[TASK OBJECTIVE]:
Only the number is needed. Please count the lines below in which the word "Basic" occurs.
======== INPUT DATA ========
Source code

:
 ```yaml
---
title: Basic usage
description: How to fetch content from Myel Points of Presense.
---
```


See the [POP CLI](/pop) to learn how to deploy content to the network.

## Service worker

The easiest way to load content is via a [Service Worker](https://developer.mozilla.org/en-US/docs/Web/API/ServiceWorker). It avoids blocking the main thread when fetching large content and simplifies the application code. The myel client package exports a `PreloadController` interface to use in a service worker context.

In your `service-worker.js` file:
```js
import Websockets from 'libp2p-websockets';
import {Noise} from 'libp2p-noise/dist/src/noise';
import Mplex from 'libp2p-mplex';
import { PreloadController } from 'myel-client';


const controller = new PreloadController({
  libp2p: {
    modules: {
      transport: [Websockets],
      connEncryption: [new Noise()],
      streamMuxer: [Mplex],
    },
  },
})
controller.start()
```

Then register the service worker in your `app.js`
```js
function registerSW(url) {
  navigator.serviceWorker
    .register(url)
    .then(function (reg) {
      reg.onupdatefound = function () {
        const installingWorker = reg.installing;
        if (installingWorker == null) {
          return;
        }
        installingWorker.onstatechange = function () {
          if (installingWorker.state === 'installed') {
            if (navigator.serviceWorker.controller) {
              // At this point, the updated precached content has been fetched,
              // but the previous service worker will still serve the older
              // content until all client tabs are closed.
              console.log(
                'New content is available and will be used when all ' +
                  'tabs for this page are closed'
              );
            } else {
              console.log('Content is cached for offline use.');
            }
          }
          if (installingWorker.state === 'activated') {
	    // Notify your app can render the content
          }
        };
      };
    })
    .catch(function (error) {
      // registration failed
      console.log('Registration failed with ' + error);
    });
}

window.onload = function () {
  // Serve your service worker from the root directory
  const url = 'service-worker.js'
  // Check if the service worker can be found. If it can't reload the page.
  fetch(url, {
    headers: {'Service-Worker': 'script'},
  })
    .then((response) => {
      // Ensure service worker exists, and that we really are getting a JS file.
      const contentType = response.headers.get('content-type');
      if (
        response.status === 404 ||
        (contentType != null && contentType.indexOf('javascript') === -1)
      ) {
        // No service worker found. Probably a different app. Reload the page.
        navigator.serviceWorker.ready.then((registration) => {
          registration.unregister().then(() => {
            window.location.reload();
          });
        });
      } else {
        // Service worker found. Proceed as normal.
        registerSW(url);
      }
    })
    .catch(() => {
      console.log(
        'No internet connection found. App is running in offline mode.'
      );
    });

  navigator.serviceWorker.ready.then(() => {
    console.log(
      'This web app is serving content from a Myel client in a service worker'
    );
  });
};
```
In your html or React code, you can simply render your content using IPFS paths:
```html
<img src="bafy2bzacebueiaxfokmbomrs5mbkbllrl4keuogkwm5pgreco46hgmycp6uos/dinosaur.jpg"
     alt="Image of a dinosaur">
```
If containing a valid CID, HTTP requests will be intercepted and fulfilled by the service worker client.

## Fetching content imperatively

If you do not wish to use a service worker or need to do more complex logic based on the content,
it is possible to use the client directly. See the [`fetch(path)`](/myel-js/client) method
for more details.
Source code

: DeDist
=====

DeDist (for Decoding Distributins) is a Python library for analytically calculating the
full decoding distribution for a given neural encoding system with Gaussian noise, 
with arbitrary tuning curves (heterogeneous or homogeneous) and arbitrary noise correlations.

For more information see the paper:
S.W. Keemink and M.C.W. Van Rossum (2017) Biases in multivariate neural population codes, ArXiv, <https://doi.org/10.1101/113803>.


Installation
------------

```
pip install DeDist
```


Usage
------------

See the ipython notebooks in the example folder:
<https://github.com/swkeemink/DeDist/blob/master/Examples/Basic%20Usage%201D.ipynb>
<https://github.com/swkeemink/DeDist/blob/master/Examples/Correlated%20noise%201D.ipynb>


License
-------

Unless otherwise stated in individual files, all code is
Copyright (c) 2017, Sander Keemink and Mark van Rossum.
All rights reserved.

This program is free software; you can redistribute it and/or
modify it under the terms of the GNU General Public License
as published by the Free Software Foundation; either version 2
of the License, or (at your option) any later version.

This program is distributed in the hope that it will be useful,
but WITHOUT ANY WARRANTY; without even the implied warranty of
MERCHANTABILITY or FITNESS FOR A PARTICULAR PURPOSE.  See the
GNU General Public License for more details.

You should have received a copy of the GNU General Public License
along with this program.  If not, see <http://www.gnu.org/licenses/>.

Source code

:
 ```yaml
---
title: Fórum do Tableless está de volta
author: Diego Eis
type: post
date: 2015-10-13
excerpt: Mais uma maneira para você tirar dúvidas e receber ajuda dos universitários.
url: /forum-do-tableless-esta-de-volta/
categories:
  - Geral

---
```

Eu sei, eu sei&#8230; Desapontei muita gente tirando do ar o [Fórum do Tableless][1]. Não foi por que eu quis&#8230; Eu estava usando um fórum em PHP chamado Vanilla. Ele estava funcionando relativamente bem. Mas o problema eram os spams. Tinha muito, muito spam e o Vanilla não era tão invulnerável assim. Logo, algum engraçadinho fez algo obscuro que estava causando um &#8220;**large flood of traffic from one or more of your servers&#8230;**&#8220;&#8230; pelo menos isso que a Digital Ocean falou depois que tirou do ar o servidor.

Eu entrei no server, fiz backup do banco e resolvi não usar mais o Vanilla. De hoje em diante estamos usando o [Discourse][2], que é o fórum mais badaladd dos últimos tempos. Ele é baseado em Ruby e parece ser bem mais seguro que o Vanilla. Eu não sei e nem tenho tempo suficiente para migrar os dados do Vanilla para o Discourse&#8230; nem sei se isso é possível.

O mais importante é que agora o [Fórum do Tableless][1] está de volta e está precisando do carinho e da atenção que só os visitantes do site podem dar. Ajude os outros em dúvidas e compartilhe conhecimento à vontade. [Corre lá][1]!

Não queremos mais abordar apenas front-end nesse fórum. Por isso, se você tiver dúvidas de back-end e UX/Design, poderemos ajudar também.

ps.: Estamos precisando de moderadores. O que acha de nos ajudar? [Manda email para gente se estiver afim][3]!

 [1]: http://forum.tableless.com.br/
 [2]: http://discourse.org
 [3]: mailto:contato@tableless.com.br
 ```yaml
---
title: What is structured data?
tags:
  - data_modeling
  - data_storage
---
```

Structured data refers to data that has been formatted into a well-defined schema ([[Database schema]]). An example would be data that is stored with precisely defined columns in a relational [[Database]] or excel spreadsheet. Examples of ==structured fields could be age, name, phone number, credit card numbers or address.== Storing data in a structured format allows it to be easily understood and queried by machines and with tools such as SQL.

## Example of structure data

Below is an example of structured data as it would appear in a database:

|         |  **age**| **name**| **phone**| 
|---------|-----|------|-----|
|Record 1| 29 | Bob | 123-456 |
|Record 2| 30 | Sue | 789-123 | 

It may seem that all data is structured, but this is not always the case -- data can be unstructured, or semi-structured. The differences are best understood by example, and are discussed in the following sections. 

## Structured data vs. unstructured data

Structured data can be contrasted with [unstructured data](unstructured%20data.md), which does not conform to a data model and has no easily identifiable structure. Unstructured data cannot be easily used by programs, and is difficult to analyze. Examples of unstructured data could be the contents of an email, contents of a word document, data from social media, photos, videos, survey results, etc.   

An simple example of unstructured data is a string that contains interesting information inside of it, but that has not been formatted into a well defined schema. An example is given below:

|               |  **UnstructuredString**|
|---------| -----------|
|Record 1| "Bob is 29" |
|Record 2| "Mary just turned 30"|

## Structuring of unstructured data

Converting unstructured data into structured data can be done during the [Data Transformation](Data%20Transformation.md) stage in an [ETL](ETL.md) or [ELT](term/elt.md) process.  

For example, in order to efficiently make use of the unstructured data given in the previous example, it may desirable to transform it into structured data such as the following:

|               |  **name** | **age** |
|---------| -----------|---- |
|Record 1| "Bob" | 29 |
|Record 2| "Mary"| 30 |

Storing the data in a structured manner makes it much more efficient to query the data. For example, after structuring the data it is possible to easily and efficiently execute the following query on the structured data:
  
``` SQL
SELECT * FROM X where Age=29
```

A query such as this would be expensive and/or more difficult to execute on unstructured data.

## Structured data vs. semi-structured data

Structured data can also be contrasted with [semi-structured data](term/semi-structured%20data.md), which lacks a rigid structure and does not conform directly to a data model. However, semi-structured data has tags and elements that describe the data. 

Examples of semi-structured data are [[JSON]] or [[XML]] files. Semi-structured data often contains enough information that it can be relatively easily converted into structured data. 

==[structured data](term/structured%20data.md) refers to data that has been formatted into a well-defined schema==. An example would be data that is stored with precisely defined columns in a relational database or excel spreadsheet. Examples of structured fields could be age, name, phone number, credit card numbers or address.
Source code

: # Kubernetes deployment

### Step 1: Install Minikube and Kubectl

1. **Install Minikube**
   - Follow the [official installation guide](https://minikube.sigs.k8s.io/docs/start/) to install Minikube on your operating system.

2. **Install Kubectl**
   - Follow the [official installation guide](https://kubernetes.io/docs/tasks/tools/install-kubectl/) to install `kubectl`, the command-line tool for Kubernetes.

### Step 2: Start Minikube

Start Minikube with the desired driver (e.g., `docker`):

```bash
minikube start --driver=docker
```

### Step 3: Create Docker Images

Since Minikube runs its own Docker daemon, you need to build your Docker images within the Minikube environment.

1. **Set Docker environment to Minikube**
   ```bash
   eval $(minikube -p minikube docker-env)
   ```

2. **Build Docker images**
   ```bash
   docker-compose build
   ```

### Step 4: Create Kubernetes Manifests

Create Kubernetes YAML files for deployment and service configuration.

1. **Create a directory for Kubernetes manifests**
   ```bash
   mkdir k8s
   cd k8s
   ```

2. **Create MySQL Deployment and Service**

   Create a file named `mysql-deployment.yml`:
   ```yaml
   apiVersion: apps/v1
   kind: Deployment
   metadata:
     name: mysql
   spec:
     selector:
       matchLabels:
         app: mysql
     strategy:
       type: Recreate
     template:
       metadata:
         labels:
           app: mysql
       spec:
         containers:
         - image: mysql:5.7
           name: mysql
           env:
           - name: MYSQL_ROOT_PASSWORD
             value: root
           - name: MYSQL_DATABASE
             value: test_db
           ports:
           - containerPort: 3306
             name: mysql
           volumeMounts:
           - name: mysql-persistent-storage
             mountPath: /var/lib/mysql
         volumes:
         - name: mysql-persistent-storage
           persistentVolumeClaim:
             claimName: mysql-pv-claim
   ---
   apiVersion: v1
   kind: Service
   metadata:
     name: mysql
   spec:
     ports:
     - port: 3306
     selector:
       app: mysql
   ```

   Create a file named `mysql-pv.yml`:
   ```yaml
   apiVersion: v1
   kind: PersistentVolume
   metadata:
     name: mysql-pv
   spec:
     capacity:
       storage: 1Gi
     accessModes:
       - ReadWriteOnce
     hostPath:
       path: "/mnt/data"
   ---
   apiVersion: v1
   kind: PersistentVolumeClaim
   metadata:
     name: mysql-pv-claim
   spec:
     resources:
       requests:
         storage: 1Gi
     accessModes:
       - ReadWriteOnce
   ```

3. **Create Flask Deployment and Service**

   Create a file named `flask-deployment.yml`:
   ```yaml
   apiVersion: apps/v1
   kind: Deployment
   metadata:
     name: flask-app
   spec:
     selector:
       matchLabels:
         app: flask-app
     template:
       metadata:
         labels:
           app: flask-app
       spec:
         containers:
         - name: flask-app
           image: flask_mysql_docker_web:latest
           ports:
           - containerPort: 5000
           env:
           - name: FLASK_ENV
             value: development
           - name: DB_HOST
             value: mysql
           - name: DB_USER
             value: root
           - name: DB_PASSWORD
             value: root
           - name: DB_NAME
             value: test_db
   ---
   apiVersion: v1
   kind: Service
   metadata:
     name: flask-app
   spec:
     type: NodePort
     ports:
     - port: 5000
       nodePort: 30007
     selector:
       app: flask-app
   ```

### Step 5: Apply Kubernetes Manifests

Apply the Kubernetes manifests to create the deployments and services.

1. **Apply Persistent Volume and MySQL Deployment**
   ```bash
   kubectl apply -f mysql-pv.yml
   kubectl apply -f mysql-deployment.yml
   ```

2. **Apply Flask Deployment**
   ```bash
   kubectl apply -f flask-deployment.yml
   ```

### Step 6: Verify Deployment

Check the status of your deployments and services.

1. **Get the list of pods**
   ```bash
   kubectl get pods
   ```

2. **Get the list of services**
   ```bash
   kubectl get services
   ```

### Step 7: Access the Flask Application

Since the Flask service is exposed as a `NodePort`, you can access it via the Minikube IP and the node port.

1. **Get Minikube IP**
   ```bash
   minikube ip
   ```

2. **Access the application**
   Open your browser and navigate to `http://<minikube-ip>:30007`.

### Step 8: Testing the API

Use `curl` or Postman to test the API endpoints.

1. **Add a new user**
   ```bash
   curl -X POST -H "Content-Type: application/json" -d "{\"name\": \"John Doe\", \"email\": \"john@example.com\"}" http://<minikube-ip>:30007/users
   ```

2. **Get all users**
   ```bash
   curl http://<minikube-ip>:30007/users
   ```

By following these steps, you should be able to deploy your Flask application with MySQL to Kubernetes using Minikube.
========
[REPLY]:
2